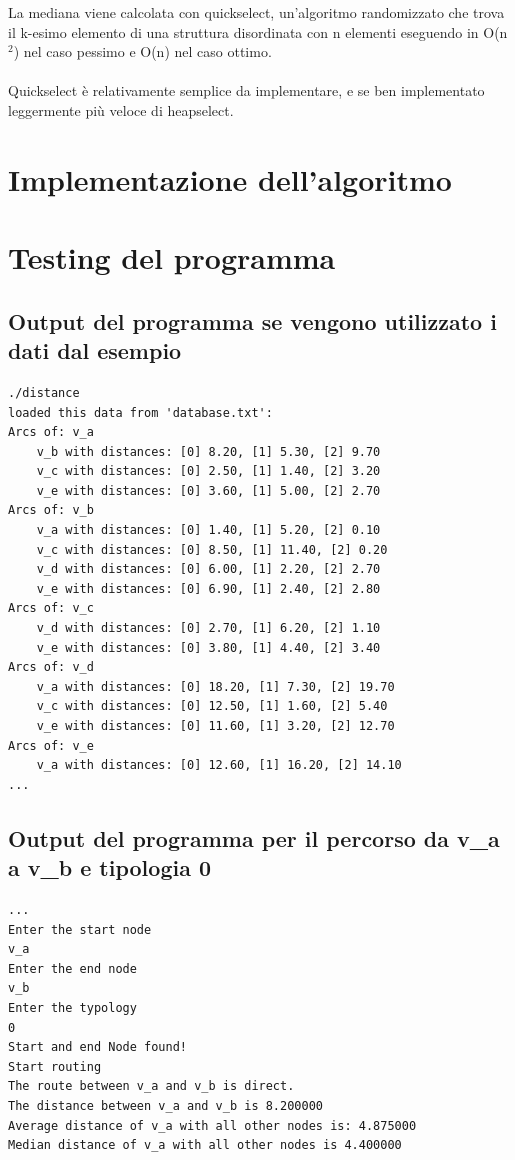 \documentclass[11pt, a4paper, titlepage, block]{article}
\begin{document}
	La mediana viene calcolata con quickselect, un'algoritmo randomizzato che trova il k-esimo elemento di una struttura disordinata con n elementi eseguendo in O(n$^2$) nel caso pessimo e O(n) nel caso ottimo.\\\\ 

	Quickselect \`{e} relativamente semplice da implementare, e se ben implementato leggermente pi\`{u} veloce di heapselect.\\
	\newpage
\section{Implementazione dell'algoritmo}
	\newpage
\section{Testing del programma}
	\subsection{Output del programma se vengono utilizzato i dati dal esempio}
	\begin{lstlisting}
./distance
loaded this data from 'database.txt':
Arcs of: v_a
	v_b with distances: [0] 8.20, [1] 5.30, [2] 9.70
	v_c with distances: [0] 2.50, [1] 1.40, [2] 3.20
	v_e with distances: [0] 3.60, [1] 5.00, [2] 2.70
Arcs of: v_b
	v_a with distances: [0] 1.40, [1] 5.20, [2] 0.10
	v_c with distances: [0] 8.50, [1] 11.40, [2] 0.20
	v_d with distances: [0] 6.00, [1] 2.20, [2] 2.70
	v_e with distances: [0] 6.90, [1] 2.40, [2] 2.80
Arcs of: v_c
	v_d with distances: [0] 2.70, [1] 6.20, [2] 1.10
	v_e with distances: [0] 3.80, [1] 4.40, [2] 3.40
Arcs of: v_d
	v_a with distances: [0] 18.20, [1] 7.30, [2] 19.70
	v_c with distances: [0] 12.50, [1] 1.60, [2] 5.40
	v_e with distances: [0] 11.60, [1] 3.20, [2] 12.70
Arcs of: v_e
	v_a with distances: [0] 12.60, [1] 16.20, [2] 14.10
...
	\end{lstlisting}
	\subsection{Output del programma per il percorso da v\_a a v\_b e tipologia 0}
	\begin{lstlisting}
...
Enter the start node
v_a
Enter the end node
v_b
Enter the typology
0
Start and end Node found!
Start routing
The route between v_a and v_b is direct.
The distance between v_a and v_b is 8.200000
Average distance of v_a with all other nodes is: 4.875000
Median distance of v_a with all other nodes is 4.400000
	\end{lstlisting}
\end{document}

> [Task instructions]: Please report every line of the listing that contains the string "nodes".

> [Completed task]:
Average distance of v_a with all other nodes is: 4.875000
Median distance of v_a with all other nodes is 4.400000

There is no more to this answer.